A group of doctors and nurses is urging the Ontario government to ban an agricultural pesticide blamed for the deaths of bees and other insect pollinators.

The Canadian Association of Physicians for the Environment and the Registered Nurses' Association of Ontario are placing advertisements in Toronto's subway system, warning "neonic pesticides hurt our bees and us." In the ads, a young boy is gazing sadly upon a dead bee.

Gideon Forman, executive director of the Canadian Association of Physicians for the Environment, said the neonicotinoid insecticides used to grow corn, canola and other crops are a "major threat to both nature and people."

"For the first time, we've got doctors and nurses standing together and saying we've got to ban these substances. I think it's unprecedented, this level of health professionals' concern," Mr. Forman said.

The doctors' group is the campaign's main funder, with contributions from David Suzuki Foundation and Ontario Nature.

Neonics, which are temporarily banned in Europe, make the crops toxic to field pests such as worms and grubs, but also bees, butterflies and other beneficial pollinators. Farmers say neonics, which have become widely used in the past decade, are safer for people and the environment than older chemicals. The chemical companies that sell seeds coated with neonics say they are safe when used as directed.

But neonics are said to be partly to blame for the rise in bee mortality rates in several countries, worsening the effects of viruses, mites and long winters.

The Ontario government is about to unveil regulations or a permit system for the use of neonics that will go into effect next year.

Mr.
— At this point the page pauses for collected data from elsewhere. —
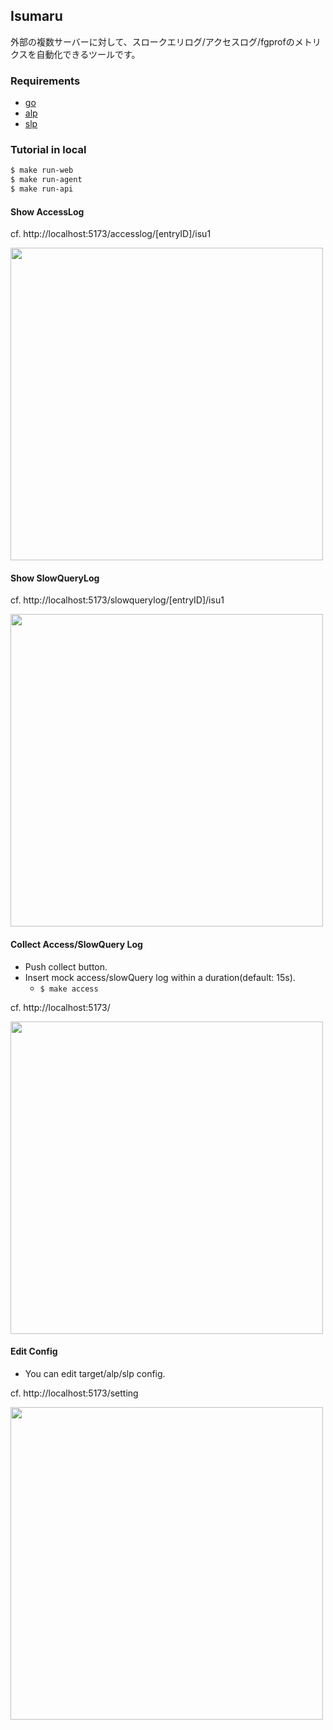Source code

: ## Isumaru

外部の複数サーバーに対して、スロークエリログ/アクセスログ/fgprofのメトリクスを自動化できるツールです。

### Requirements

- [go](https://github.com/golang/go)
- [alp](https://github.com/tkuchiki/alp)
- [slp](https://github.com/tkuchiki/slp)


### Tutorial in local

```sh
$ make run-web
$ make run-agent
$ make run-api
```

#### Show AccessLog

cf. http://localhost:5173/accesslog/[entryID]/isu1

<img width="500" src="https://github.com/karamaru-alpha/isumaru/assets/38310693/7aeaa88d-f035-4e0f-b211-234ca94a48cb">


#### Show SlowQueryLog

cf. http://localhost:5173/slowquerylog/[entryID]/isu1

<img width="500" src="https://github.com/karamaru-alpha/isumaru/assets/38310693/00b99df3-267f-4272-90b1-a4c85f3144f3">

#### Collect Access/SlowQuery Log

- Push collect button.
- Insert mock access/slowQuery log within a duration(default: 15s).
  - `$ make access`

cf. http://localhost:5173/

<img width="500" src="https://github.com/karamaru-alpha/isumaru/assets/38310693/bae57213-b807-4a21-8405-19bd6b371fef">


#### Edit Config

- You can edit target/alp/slp config.

cf. http://localhost:5173/setting

<img width="500" src="https://github.com/karamaru-alpha/isumaru/assets/38310693/5fd89809-07b1-49c9-a2e1-0d44e698bd09">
Forman said the Ontario government should go further and ban the pesticides.

"Minimally there should be a moratorium for a couple years," Mr. Forman said. "But ultimately we think we need to be banning them. All the science that we've looked at … really strongly suggest that these are very toxic to a range of pollinators."

As Ontario gets set to outline the new restrictions on neonics, a coalition of agriculture groups is mounting a campaign of its own, warning new regulations on farming practices will drive farmers out of the province and reduce food production.
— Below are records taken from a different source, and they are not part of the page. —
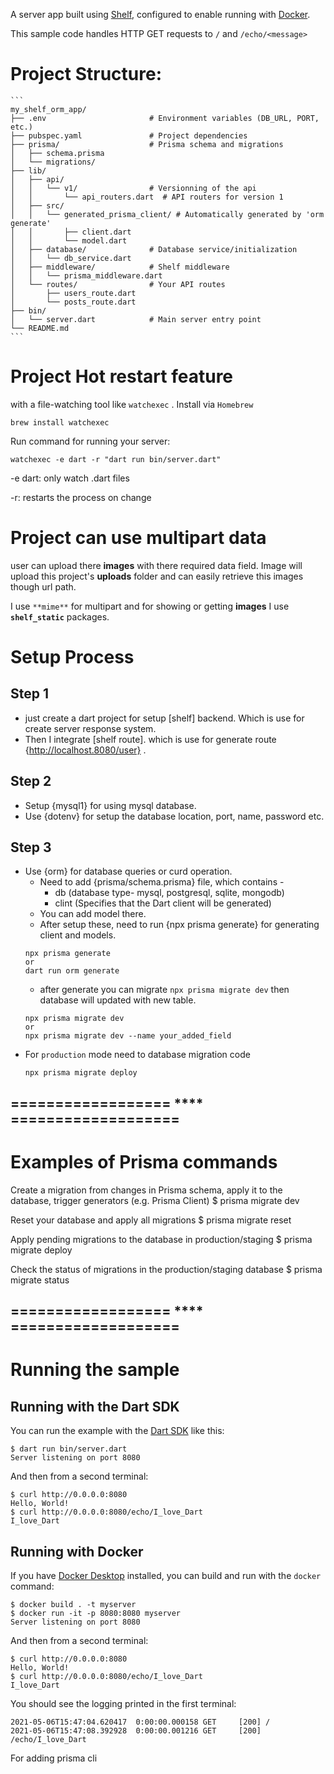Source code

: A server app built using [Shelf](https://pub.dev/packages/shelf),
configured to enable running with [Docker](https://www.docker.com/).

This sample code handles HTTP GET requests to `/` and `/echo/<message>`

# Project Structure: 
    ```
    my_shelf_orm_app/
    ├── .env                       # Environment variables (DB_URL, PORT, etc.)
    ├── pubspec.yaml               # Project dependencies
    ├── prisma/                    # Prisma schema and migrations
    │   ├── schema.prisma
    │   └── migrations/
    ├── lib/
    │   ├── api/
    │   │   └── v1/                # Versionning of the api
    │   │       └── api_routers.dart  # API routers for version 1
    │   ├── src/
    │   │   └── generated_prisma_client/ # Automatically generated by 'orm generate'
    │   │       ├── client.dart
    │   │       └── model.dart
    │   ├── database/              # Database service/initialization
    │   │   └── db_service.dart
    │   ├── middleware/            # Shelf middleware
    │   │   └── prisma_middleware.dart
    │   └── routes/                # Your API routes
    │       ├── users_route.dart
    │       └── posts_route.dart
    ├── bin/
    │   └── server.dart            # Main server entry point
    └── README.md
    ```

# Project Hot restart feature 
with a file-watching tool like `watchexec` . Install via `Homebrew`
```
brew install watchexec
```
Run command for running your server:
 ```
 watchexec -e dart -r "dart run bin/server.dart"
 ```

-e dart: only watch .dart files

-r: restarts the process on change

# Project can use **multipart** data
user can upload there **images** with there required data field.
Image will upload this project's **uploads** folder and can easily retrieve this images though url path.

I use `**mime**` for multipart and for showing or getting **images** I use **`shelf_static`** packages.

#
# Setup Process

## Step 1
 * just create a dart project for setup [shelf] backend. Which is use for create server response system. 
 * Then I integrate [shelf route]. which is use for generate route {http://localhost.8080/user} .

## Step 2
 * Setup {mysql1} for using mysql database. 
 * Use {dotenv} for setup the database location, port, name, password etc.

## Step 3
 * Use {orm} for database queries or curd operation.
   * Need to add {prisma/schema.prisma} file, which contains -
     - db (database type- mysql, postgresql, sqlite, mongodb)
     - clint (Specifies that the Dart client will be generated)
   * You can  add model there.
   * After setup these, need to run {npx prisma generate} for generating client and models.
   ```
   npx prisma generate
   or
   dart run orm generate
   ``` 
   * after generate you can migrate `npx prisma migrate dev` then database will updated with new table.
    ```
   npx prisma migrate dev
   or
   npx prisma migrate dev --name your_added_field
   ```
  * For `production` mode need to database migration code
    ```
    npx prisma migrate deploy
    ```

## ================== **** ===================

# Examples of Prisma commands

Create a migration from changes in Prisma schema, apply it to the database, trigger generators (e.g. Prisma Client)
$ prisma migrate dev

Reset your database and apply all migrations
$ prisma migrate reset

Apply pending migrations to the database in production/staging
$ prisma migrate deploy

Check the status of migrations in the production/staging database
$ prisma migrate status

## ================== **** ===================



# Running the sample

## Running with the Dart SDK

You can run the example with the [Dart SDK](https://dart.dev/get-dart)
like this:

```
$ dart run bin/server.dart
Server listening on port 8080
```

And then from a second terminal:
```
$ curl http://0.0.0.0:8080
Hello, World!
$ curl http://0.0.0.0:8080/echo/I_love_Dart
I_love_Dart
```

## Running with Docker

If you have [Docker Desktop](https://www.docker.com/get-started) installed, you
can build and run with the `docker` command:

```
$ docker build . -t myserver
$ docker run -it -p 8080:8080 myserver
Server listening on port 8080
```

And then from a second terminal:
```
$ curl http://0.0.0.0:8080
Hello, World!
$ curl http://0.0.0.0:8080/echo/I_love_Dart
I_love_Dart
```

You should see the logging printed in the first terminal:
```
2021-05-06T15:47:04.620417  0:00:00.000158 GET     [200] /
2021-05-06T15:47:08.392928  0:00:00.001216 GET     [200] /echo/I_love_Dart
```

For adding prisma cli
"An unpredictable regulatory system that responds to emotion and activist pressure is going to create an environment in this province that's going to restrict agriculture investment and growth for the industry," said Henry van Ankum, chairman of the Grain Farmers of Ontario, which is one of the groups in the coalition that includes Ontario Pork and Ontario Fruit & Vegetable Growers Association.
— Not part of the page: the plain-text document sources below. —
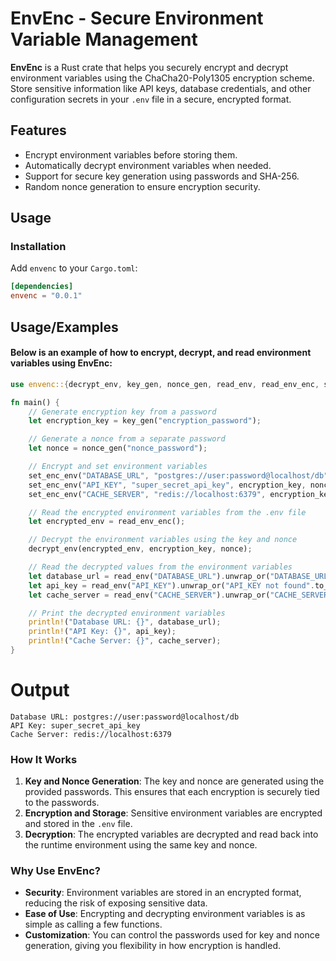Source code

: 
# EnvEnc - Secure Environment Variable Management

**EnvEnc** is a Rust crate that helps you securely encrypt and decrypt environment variables using the ChaCha20-Poly1305 encryption scheme. Store sensitive information like API keys, database credentials, and other configuration secrets in your `.env` file in a secure, encrypted format.

## Features

- Encrypt environment variables before storing them.
- Automatically decrypt environment variables when needed.
- Support for secure key generation using passwords and SHA-256.
- Random nonce generation to ensure encryption security.

## Usage

### Installation

Add `envenc` to your `Cargo.toml`:

```toml
[dependencies]
envenc = "0.0.1"
```
## Usage/Examples
#### Below is an example of how to encrypt, decrypt, and read environment variables using EnvEnc:

```rust
use envenc::{decrypt_env, key_gen, nonce_gen, read_env, read_env_enc, set_enc_env};

fn main() {
    // Generate encryption key from a password
    let encryption_key = key_gen("encryption_password");

    // Generate a nonce from a separate password
    let nonce = nonce_gen("nonce_password");

    // Encrypt and set environment variables
    set_enc_env("DATABASE_URL", "postgres://user:password@localhost/db", encryption_key, nonce);
    set_enc_env("API_KEY", "super_secret_api_key", encryption_key, nonce);
    set_enc_env("CACHE_SERVER", "redis://localhost:6379", encryption_key, nonce);

    // Read the encrypted environment variables from the .env file
    let encrypted_env = read_env_enc();

    // Decrypt the environment variables using the key and nonce
    decrypt_env(encrypted_env, encryption_key, nonce);

    // Read the decrypted values from the environment variables
    let database_url = read_env("DATABASE_URL").unwrap_or("DATABASE_URL not found".to_string());
    let api_key = read_env("API_KEY").unwrap_or("API_KEY not found".to_string());
    let cache_server = read_env("CACHE_SERVER").unwrap_or("CACHE_SERVER not found".to_string());

    // Print the decrypted environment variables
    println!("Database URL: {}", database_url);
    println!("API Key: {}", api_key);
    println!("Cache Server: {}", cache_server);
}

```

# Output
```
Database URL: postgres://user:password@localhost/db
API Key: super_secret_api_key
Cache Server: redis://localhost:6379

```

### How It Works

1. **Key and Nonce Generation**: The key and nonce are generated using the provided passwords. This ensures that each encryption is securely tied to the passwords.
2. **Encryption and Storage**: Sensitive environment variables are encrypted and stored in the `.env` file.
3. **Decryption**: The encrypted variables are decrypted and read back into the runtime environment using the same key and nonce.

### Why Use EnvEnc?

- **Security**: Environment variables are stored in an encrypted format, reducing the risk of exposing sensitive data.
- **Ease of Use**: Encrypting and decrypting environment variables is as simple as calling a few functions.
- **Customization**: You can control the passwords used for key and nonce generation, giving you flexibility in how encryption is handled.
Ontario's Environmental Commissioner Gord Miller last month said neonics are a serious threat to bees and other pollinators, and likened the chemicals to DDT, a pesticide that was phased out in the 1970s for its devastating environmental impact.

The European Food Safety Authority said last year two neonics, acetamiprid and imidacloprid, may adversely affect the development of the human brain, and acceptable exposure levels for the chemicals should be reduced.

"Neonics are neurotoxins, so it's not surprising there could be some adverse effects for human brain development," Mr. Forman said.

But the report that caused the greatest stir was published in July of this year. A team of researchers known as the Task Force on Systemic Pesticides looked at 800 peer-reviewed studies published over 20 years and concluded the negative effects of neonics are turning up in everything from ground water to worms and birds.

"We are witnessing a threat to the productivity of our natural and farmed environment equivalent to that posed by organophosphates or DDT," said Dr. Jean-Marc Bonmatin, one of the lead authors of the report. "Far from protecting food production, the use of neonics is threatening the very infrastructure which enables it, imperilling the pollinators, habitat engineers and natural pest controllers at the heart of a functioning ecosystem."